Os educadores informaram ainda que em 2013, a administração não repassou a reposição salarial que foi de 7, 97% e neste ano, o Governo Federal concedeu reajuste de 8,32%, mas a prefeitura repassou apenas 6,78%, ficando uma defasagem de 9,51% nos últimos dois anos. “A gestão anterior repassava a reposição salarial e cumpria também a evolução funcional prevista no Plano de Carreira, aplicando um porcentual de 5% de acordo com cada evolução adquirida”.
A Câmara Municipal contesta o salário dos professores desde o ano passado, quando os vereadores Valdemir Antônio Uemura (DEM) e Moacyr Pacheco Duarte (PT) protocolaram denúncia no Ministério Público.
Para reverter à decisão do Executivo, todos os parlamentares assinaram indicação que solicita mudanças no projeto de Lei. “Ao invés de se conceder uma complementação, seja atualizada toda a tabela do plano de carreira do magistério, beneficiando assim, todos os profissionais do magistério público da educação básica”, consta na indicação.

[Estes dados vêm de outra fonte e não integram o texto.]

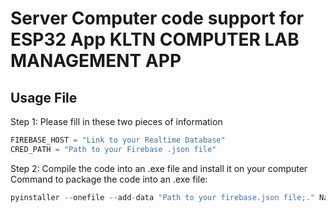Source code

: 
# Server Computer code support for ESP32 App KLTN COMPUTER LAB MANAGEMENT APP


## Usage File

Step 1: Please fill in these two pieces of information
```python
FIREBASE_HOST = "Link to your Realtime Database"
CRED_PATH = "Path to your Firebase .json file"
```
Step 2: Compile the code into an .exe file and install it on your computer Command to package the code into an .exe file:
```python
pyinstaller --onefile --add-data "Path to your firebase.json file;." NameOfYourPythonScript.py

```
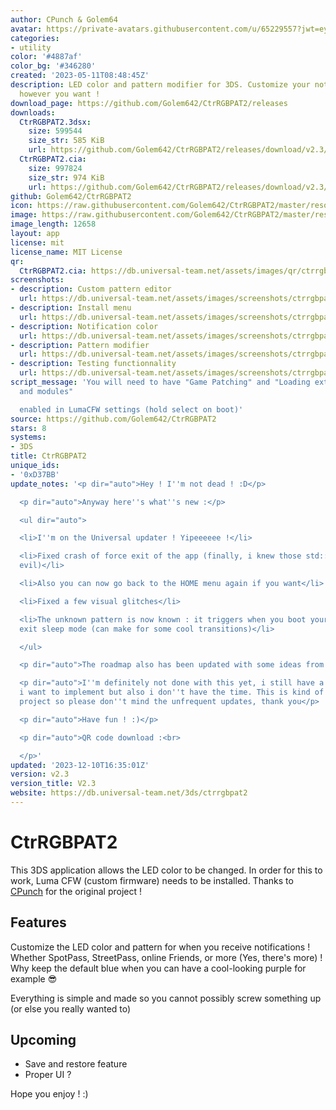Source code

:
 ```yaml
---
author: CPunch & Golem64
avatar: https://private-avatars.githubusercontent.com/u/65229557?jwt=eyJhbGciOiJIUzI1NiIsInR5cCI6IkpXVCJ9.eyJpc3MiOiJnaXRodWIuY29tIiwiYXVkIjoicmF3LmdpdGh1YnVzZXJjb250ZW50LmNvbSIsImtleSI6ImtleTEiLCJleHAiOjE3MzQ2NzY1NjAsIm5iZiI6MTczNDY3NTM2MCwicGF0aCI6Ii91LzY1MjI5NTU3In0.cPtm32Yb_z7H-eRtgSDZXXt3ojzGP2VZPhKh91kHv8o&v=4
categories:
- utility
color: '#4887af'
color_bg: '#346280'
created: '2023-05-11T08:48:45Z'
description: LED color and pattern modifier for 3DS. Customize your notifications
  however you want !
download_page: https://github.com/Golem642/CtrRGBPAT2/releases
downloads:
  CtrRGBPAT2.3dsx:
    size: 599544
    size_str: 585 KiB
    url: https://github.com/Golem642/CtrRGBPAT2/releases/download/v2.3/CtrRGBPAT2.3dsx
  CtrRGBPAT2.cia:
    size: 997824
    size_str: 974 KiB
    url: https://github.com/Golem642/CtrRGBPAT2/releases/download/v2.3/CtrRGBPAT2.cia
github: Golem642/CtrRGBPAT2
icon: https://raw.githubusercontent.com/Golem642/CtrRGBPAT2/master/resources/icon.png
image: https://raw.githubusercontent.com/Golem642/CtrRGBPAT2/master/resources/banner.png
image_length: 12658
layout: app
license: mit
license_name: MIT License
qr:
  CtrRGBPAT2.cia: https://db.universal-team.net/assets/images/qr/ctrrgbpat2-cia.png
screenshots:
- description: Custom pattern editor
  url: https://db.universal-team.net/assets/images/screenshots/ctrrgbpat2/custom-pattern-editor.png
- description: Install menu
  url: https://db.universal-team.net/assets/images/screenshots/ctrrgbpat2/install-menu.png
- description: Notification color
  url: https://db.universal-team.net/assets/images/screenshots/ctrrgbpat2/notification-color.png
- description: Pattern modifier
  url: https://db.universal-team.net/assets/images/screenshots/ctrrgbpat2/pattern-modifier.png
- description: Testing functionnality
  url: https://db.universal-team.net/assets/images/screenshots/ctrrgbpat2/testing-functionnality.png
script_message: 'You will need to have "Game Patching" and "Loading external FIRMs
  and modules"

  enabled in LumaCFW settings (hold select on boot)'
source: https://github.com/Golem642/CtrRGBPAT2
stars: 8
systems:
- 3DS
title: CtrRGBPAT2
unique_ids:
- '0xD37BB'
update_notes: '<p dir="auto">Hey ! I''m not dead ! :D</p>

  <p dir="auto">Anyway here''s what''s new :</p>

  <ul dir="auto">

  <li>I''m on the Universal updater ! Yipeeeeee !</li>

  <li>Fixed crash of force exit of the app (finally, i knew those std::strings were
  evil)</li>

  <li>Also you can now go back to the HOME menu again if you want</li>

  <li>Fixed a few visual glitches</li>

  <li>The unknown pattern is now known : it triggers when you boot your DS or you
  exit sleep mode (can make for some cool transitions)</li>

  </ul>

  <p dir="auto">The roadmap also has been updated with some ideas from Semka (thx)</p>

  <p dir="auto">I''m definitely not done with this yet, i still have a few things
  i want to implement but also i don''t have the time. This is kind of like a fun
  project so please don''t mind the unfrequent updates, thank you</p>

  <p dir="auto">Have fun ! :)</p>

  <p dir="auto">QR code download :<br>

  </p>'
updated: '2023-12-10T16:35:01Z'
version: v2.3
version_title: V2.3
website: https://db.universal-team.net/3ds/ctrrgbpat2
---
```

# CtrRGBPAT2
This 3DS application allows the LED color to be changed. In order for this to work, Luma CFW (custom firmware) needs to be installed.
Thanks to [CPunch](https://github.com/CPunch/CtrRGBPATTY/) for the original project !

## Features
Customize the LED color and pattern for when you receive notifications ! Whether SpotPass, StreetPass, online Friends, or more (Yes, there's more) ! Why keep the default blue when you can have a cool-looking purple for example 😎

Everything is simple and made so you cannot possibly screw something up (or else you really wanted to)

## Upcoming
- Save and restore feature
- Proper UI ?

Hope you enjoy ! :)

Segundo a Câmara, a adequação do vencimento do magistério municipal ao piso nacional, através da concessão de “complementação”, com o decorrer do tempo, descaracterizará o Plano de Carreira do magistério, já que a concessão de sucessivas complementações deixará a tabela de progressão defasada, chegando a situação em que não haverá mais distinção entre os níveis e faixas. “Tal situação, além de gerar grande desconforto entre os profissionais do magistério municipal, desmotiva os mesmos, que se veem desvalorizados e insatisfeitos”, afirmam.